Background: The clinical utility of testing for antiphospholipid antibodies (aPL) of IgA isotype remains controversial.
Methodology/principal findings: To address this issue, we reasoned that if IgA aPL contribute to the clinical manifestations of the antiphospholipid syndrome, then an association with thromboembolic events should manifest in patients whose only aPL is of IgA isotype. We performed a retrospective chart review of 56 patients (31 with systemic lupus erythematosus [SLE] and 25 without SLE) whose only positive aPL was IgA anti-beta2-glycoprotein I (isolated IgA anti-beta2GPI) and compared their clinical features with 56 individually matched control patients without any aPL. Patients with isolated IgA anti-beta2GPI had a significantly increased number of thromboembolic events, as compared to controls.
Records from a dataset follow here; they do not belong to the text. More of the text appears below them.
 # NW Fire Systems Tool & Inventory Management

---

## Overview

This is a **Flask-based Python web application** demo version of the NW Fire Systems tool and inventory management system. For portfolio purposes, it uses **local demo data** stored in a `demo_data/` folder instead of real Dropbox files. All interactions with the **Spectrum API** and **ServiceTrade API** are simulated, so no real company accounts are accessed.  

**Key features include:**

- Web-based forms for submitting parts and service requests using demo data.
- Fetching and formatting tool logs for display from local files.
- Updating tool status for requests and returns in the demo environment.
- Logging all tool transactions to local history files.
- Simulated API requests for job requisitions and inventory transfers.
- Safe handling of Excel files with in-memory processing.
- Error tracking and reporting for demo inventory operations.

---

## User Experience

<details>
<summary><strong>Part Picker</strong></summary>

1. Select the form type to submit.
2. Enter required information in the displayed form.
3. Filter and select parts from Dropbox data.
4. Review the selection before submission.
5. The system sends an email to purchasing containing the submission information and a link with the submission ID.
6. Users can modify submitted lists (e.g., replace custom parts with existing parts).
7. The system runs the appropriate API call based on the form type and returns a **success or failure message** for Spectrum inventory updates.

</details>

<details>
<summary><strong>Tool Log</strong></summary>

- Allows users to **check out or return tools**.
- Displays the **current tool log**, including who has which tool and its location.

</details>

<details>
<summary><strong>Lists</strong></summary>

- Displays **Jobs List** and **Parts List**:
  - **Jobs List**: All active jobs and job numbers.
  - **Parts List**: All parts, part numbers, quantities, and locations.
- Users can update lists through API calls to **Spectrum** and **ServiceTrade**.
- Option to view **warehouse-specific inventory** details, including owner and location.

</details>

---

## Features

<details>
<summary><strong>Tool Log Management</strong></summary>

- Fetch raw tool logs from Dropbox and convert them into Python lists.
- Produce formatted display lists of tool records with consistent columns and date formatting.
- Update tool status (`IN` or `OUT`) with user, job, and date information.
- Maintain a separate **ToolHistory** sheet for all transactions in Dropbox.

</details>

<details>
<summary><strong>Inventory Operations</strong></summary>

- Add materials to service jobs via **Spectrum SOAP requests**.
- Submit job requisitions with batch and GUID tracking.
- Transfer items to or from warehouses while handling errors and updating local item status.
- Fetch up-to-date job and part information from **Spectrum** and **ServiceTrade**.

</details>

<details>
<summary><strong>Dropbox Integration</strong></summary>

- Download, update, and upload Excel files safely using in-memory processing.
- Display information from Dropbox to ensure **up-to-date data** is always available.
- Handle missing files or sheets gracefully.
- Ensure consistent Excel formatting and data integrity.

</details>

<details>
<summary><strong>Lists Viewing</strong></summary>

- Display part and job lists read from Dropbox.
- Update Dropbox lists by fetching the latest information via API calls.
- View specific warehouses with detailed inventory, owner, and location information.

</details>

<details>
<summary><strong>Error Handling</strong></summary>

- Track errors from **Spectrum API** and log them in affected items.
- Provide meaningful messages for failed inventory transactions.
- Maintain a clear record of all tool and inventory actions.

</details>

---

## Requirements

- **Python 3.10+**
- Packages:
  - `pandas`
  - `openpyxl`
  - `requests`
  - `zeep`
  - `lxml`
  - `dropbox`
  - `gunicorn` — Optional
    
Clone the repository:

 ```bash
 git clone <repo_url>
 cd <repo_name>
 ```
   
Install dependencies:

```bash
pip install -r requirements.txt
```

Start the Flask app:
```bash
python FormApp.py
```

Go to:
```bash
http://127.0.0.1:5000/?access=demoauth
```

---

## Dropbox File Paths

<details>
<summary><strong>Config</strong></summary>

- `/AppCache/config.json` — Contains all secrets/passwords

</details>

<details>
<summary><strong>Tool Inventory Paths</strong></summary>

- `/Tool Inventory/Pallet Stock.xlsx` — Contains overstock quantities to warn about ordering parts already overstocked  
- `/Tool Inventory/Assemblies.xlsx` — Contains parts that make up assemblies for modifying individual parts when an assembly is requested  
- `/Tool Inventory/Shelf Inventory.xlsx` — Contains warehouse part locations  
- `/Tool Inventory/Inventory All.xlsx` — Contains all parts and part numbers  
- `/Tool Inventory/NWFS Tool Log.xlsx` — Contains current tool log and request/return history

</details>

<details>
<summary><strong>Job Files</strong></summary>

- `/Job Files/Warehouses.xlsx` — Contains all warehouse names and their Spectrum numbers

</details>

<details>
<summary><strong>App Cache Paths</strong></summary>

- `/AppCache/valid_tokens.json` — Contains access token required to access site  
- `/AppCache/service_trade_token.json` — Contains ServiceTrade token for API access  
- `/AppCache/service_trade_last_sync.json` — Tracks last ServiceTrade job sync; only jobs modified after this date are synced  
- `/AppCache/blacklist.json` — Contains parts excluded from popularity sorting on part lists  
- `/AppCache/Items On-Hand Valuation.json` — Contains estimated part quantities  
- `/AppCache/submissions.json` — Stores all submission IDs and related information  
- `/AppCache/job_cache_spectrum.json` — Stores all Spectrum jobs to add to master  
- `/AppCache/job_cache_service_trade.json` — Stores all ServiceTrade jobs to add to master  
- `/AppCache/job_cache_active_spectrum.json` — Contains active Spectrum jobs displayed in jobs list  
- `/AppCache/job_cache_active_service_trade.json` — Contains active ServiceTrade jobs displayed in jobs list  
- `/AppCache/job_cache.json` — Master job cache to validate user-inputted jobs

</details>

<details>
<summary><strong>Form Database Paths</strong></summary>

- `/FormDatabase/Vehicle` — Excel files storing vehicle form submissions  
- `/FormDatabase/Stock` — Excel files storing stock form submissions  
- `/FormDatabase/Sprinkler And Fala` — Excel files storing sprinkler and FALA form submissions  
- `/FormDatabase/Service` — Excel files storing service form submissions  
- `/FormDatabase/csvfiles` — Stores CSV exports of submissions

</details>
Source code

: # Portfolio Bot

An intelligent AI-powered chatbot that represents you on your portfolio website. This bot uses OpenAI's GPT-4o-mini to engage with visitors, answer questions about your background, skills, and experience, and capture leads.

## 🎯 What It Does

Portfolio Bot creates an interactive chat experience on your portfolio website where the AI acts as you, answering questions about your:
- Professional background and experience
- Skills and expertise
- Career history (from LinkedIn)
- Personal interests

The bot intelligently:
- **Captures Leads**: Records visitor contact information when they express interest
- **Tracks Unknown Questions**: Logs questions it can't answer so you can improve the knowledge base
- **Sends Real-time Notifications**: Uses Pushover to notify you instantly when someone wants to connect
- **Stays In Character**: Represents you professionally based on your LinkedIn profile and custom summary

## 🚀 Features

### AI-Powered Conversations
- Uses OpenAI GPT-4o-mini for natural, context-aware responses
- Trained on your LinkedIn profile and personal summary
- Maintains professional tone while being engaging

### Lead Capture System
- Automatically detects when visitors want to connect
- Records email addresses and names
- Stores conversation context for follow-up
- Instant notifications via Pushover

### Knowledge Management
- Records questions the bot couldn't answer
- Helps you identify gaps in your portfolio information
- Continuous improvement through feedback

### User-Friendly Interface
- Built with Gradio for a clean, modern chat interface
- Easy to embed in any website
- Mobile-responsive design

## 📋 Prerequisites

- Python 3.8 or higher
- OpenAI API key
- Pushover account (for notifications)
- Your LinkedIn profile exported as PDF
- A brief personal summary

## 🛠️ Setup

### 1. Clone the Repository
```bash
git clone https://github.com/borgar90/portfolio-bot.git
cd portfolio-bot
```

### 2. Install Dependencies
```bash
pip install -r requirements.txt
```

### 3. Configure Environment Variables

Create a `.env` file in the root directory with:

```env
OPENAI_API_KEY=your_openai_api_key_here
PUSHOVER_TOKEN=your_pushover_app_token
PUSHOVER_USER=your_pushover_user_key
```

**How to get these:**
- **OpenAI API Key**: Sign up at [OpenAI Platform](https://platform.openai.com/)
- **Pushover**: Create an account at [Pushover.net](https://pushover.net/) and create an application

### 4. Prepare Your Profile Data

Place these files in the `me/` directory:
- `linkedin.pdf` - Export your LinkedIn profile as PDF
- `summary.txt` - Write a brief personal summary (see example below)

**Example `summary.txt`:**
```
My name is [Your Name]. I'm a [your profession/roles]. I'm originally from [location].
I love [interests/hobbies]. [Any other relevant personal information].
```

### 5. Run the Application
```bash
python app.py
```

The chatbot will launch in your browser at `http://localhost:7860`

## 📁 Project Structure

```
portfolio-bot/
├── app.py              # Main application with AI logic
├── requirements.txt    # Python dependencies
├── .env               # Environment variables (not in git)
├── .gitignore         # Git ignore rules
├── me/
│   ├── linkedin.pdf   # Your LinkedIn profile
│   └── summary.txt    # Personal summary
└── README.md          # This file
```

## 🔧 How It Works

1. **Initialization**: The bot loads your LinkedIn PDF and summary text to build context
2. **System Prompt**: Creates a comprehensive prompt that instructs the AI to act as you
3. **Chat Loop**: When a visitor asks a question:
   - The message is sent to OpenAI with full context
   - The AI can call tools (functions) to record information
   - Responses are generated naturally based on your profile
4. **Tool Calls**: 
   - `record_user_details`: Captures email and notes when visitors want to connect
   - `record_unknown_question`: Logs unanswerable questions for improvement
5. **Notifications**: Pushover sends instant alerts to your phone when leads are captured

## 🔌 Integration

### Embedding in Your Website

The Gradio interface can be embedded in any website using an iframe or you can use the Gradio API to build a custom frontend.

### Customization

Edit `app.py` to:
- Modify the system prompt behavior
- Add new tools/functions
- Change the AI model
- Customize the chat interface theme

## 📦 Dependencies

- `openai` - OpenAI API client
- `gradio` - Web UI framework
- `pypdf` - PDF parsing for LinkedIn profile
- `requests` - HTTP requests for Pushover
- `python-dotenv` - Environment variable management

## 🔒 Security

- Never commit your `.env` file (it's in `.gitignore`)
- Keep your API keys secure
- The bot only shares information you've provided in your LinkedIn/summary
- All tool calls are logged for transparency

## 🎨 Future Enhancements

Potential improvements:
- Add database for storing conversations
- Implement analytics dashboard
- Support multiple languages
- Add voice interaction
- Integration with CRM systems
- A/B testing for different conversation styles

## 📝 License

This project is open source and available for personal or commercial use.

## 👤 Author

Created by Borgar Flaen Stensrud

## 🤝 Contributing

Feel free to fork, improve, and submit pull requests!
When patients were stratified into those with and without SLE, the association between isolated IgA anti-beta2GPI and thromboembolic events persisted for patients with SLE, but was lost for those without SLE. Titers of IgA anti-beta2GPI were significantly higher in SLE patients who suffered a thromboembolic event. Among patients with isolated IgA anti-beta2GPI, there was an increased prevalence of diseases or morbidities involving organs of mucosal immunity (i.e., gastrointestinal system, pulmonary system, and skin).
Conclusions/significance: The presence of isolated IgA anti-beta2GPI is associated with an increased risk of thromboembolic events, especially among patients with SLE. IgA anti-beta2GPI is associated with an increased prevalence of morbidities involving organs of mucosal immunity.